Scientists discover 3 Earth-size exoplanets that may have double sunsets — like Tatooine in Star Wars

A man wearing white stands outside a stone igloo in the middle of a desert with a red and white sun in the dusky red sky.
A scene from Star Wars showing the Tatooine sunset(s). (Image credit: Disney)

Using NASA's planet-hunting spacecraft TESS (Transiting Exoplanet Survey Satellite), astronomers have discovered three Earth-size worlds orbiting around twin stars.

It has previously been theorized that binary systems are hostile to the formation of complex planetary arrangements, meaning this discovery could change how we think about planet formation and the stability of worlds after formation. What makes the planets of TOI-2267 even more exciting is they also break some previously held exoplanet records.

"Our analysis shows a unique planetary arrangement: two planets are transiting one star, and the third is transiting its companion star," Sebastián Zúñiga-Fernánde, study team member and a researcher at the University of Liège (ULiège), said in a statement.

"This makes TOI-2267 the first binary system known to host transiting planets around both of its stars."

Record breakers!

Binary star systems come in a range of shapes, sizes and arrangements. TOI-2267 is a "compact binary." This means the stars that comprise this system orbit each other in close proximity.

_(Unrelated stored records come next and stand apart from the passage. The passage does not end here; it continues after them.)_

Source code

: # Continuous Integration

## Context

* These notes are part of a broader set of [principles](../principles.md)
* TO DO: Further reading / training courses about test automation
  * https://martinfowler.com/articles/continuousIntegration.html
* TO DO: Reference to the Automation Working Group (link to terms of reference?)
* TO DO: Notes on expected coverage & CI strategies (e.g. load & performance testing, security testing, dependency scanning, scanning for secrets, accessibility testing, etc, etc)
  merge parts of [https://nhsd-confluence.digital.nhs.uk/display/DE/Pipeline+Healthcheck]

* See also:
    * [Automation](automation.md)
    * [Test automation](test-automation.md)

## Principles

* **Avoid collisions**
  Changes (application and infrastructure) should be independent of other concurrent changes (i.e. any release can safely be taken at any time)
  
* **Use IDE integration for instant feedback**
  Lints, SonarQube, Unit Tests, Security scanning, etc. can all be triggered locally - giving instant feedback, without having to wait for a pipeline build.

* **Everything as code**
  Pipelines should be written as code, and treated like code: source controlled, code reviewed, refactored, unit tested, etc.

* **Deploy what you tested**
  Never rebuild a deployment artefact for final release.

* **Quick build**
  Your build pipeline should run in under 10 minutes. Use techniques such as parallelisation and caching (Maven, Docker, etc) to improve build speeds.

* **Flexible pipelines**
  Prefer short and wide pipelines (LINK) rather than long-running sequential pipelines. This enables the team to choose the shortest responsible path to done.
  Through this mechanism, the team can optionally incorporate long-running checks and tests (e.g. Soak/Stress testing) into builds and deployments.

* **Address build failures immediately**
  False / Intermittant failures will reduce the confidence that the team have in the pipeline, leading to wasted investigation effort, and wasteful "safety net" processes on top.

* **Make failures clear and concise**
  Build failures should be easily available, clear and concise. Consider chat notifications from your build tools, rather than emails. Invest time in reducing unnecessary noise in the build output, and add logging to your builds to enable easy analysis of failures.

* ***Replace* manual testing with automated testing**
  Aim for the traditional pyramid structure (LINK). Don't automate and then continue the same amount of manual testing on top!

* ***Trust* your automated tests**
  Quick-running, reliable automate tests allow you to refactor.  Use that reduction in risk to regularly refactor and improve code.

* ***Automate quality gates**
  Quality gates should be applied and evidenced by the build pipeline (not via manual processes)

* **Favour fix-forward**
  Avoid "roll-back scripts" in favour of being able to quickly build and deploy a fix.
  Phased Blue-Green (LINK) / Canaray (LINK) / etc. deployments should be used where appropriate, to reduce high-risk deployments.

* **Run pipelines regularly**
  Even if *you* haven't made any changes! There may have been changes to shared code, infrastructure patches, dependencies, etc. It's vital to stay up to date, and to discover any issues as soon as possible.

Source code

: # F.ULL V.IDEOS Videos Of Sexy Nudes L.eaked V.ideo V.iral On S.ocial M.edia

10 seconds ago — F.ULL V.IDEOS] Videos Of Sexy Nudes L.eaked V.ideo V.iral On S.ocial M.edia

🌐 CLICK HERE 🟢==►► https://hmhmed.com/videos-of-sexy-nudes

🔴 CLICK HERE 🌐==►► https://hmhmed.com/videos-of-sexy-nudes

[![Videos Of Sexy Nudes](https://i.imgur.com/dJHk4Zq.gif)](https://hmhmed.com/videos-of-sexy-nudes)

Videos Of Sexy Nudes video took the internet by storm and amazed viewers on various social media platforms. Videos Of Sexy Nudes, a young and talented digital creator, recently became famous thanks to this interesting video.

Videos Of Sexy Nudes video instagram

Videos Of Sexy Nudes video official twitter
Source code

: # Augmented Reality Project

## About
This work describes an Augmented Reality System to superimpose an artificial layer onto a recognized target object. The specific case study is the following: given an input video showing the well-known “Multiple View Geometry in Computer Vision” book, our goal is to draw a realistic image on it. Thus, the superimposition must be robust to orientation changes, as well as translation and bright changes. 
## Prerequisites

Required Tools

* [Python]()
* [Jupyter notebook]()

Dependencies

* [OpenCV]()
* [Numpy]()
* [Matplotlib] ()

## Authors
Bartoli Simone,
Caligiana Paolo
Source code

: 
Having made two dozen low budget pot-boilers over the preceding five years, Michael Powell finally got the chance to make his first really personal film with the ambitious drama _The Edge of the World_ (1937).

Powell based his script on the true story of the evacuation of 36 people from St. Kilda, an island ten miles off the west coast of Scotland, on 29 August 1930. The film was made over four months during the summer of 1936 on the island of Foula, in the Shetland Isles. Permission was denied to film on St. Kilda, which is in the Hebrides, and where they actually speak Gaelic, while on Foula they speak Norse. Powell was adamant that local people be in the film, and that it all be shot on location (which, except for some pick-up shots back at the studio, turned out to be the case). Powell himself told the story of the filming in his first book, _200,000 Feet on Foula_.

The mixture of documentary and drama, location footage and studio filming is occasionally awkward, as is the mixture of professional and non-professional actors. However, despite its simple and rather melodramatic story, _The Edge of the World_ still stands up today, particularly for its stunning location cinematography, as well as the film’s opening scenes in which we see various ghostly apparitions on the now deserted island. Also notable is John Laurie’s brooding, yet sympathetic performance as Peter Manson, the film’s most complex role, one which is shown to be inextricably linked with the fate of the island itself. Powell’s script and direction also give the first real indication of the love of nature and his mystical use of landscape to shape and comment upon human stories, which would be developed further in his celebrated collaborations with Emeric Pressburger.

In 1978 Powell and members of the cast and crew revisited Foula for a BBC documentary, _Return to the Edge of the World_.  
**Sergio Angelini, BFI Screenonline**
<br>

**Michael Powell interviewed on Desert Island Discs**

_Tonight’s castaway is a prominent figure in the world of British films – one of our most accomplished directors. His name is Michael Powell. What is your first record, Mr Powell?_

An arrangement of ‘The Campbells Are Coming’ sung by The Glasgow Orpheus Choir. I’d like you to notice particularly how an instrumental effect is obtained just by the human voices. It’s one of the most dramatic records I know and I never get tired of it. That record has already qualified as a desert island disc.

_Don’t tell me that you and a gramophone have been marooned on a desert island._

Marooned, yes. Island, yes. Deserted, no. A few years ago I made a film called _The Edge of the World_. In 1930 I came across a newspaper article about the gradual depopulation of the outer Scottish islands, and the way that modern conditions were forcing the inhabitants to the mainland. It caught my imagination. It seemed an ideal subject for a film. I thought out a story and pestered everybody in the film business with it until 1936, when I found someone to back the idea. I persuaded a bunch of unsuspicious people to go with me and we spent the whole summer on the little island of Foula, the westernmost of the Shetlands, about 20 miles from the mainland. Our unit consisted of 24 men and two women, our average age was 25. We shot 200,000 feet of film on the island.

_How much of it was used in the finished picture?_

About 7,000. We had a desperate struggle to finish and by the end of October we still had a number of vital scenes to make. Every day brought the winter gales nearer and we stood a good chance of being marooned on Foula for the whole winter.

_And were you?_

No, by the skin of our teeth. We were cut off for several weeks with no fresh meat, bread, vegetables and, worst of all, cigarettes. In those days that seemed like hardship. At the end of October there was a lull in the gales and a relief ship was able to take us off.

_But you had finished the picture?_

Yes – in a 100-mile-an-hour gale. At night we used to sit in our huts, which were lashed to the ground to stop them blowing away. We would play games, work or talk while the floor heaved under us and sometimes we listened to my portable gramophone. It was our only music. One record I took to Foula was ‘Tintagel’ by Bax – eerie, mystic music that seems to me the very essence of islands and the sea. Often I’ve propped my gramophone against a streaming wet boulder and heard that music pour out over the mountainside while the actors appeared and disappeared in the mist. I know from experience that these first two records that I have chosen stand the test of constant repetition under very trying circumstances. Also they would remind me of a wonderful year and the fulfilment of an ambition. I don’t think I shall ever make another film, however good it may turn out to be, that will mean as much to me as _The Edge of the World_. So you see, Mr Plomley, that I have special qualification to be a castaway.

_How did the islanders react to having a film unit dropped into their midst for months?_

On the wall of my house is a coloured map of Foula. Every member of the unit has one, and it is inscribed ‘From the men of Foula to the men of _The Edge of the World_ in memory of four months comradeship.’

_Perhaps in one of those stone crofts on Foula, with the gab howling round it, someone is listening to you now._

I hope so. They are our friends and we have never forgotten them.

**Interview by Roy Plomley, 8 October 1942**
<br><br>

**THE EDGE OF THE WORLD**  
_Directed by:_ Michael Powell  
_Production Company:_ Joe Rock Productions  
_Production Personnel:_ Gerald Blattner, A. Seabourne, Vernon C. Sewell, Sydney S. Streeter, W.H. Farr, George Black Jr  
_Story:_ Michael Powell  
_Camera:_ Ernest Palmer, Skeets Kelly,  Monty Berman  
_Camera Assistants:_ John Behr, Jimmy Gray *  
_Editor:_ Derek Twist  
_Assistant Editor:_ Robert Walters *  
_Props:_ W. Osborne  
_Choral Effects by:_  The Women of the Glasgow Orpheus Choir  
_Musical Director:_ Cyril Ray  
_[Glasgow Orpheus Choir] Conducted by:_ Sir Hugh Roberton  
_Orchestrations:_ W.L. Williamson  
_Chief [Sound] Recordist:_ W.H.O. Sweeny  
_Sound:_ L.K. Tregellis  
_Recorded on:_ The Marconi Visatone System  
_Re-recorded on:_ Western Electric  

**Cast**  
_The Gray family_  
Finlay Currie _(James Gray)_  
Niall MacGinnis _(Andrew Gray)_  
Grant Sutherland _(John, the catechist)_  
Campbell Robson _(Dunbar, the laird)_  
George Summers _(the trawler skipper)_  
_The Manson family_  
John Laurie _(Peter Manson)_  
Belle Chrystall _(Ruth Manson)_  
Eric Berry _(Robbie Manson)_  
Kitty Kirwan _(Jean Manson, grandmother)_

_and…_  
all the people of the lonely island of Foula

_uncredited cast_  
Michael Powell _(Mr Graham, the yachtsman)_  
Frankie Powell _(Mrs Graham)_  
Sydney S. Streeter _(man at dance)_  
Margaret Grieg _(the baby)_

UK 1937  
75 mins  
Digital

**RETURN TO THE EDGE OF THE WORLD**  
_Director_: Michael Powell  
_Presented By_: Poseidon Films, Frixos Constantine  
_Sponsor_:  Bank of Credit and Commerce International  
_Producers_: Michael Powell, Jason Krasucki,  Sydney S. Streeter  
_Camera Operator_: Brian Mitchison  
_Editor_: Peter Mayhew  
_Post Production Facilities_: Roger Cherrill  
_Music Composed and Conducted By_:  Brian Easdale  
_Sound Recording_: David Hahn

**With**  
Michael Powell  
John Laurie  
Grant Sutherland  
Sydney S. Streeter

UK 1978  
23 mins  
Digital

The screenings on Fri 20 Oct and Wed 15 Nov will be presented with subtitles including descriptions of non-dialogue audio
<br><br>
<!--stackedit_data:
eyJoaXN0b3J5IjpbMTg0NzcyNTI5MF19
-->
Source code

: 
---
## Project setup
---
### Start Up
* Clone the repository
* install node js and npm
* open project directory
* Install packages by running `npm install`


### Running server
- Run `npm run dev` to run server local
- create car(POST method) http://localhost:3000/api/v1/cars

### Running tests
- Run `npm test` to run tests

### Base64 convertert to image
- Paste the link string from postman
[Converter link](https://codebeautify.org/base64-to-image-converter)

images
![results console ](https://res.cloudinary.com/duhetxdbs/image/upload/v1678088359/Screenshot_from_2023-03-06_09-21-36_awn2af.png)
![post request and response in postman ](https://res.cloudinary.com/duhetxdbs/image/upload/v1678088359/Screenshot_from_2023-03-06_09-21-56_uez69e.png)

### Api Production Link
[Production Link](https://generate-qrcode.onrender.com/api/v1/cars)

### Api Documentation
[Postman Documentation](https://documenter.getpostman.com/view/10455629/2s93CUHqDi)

This closeness causes gravitational instability that existing planetary formation models have suggested should result in an environment unsuitable for planet formation.

Yet, planets have formed in TOI-2267.

"Our discovery breaks several records, as it is the most compact and coldest pair of stars with planets known, and it is also the first in which planets have been recorded transiting around both components," Francisco J. Pozuelos, study team co-leader and a researcher at the Instituto de Astrofísica de Andalucía (IAA-CSIC), said in a statement.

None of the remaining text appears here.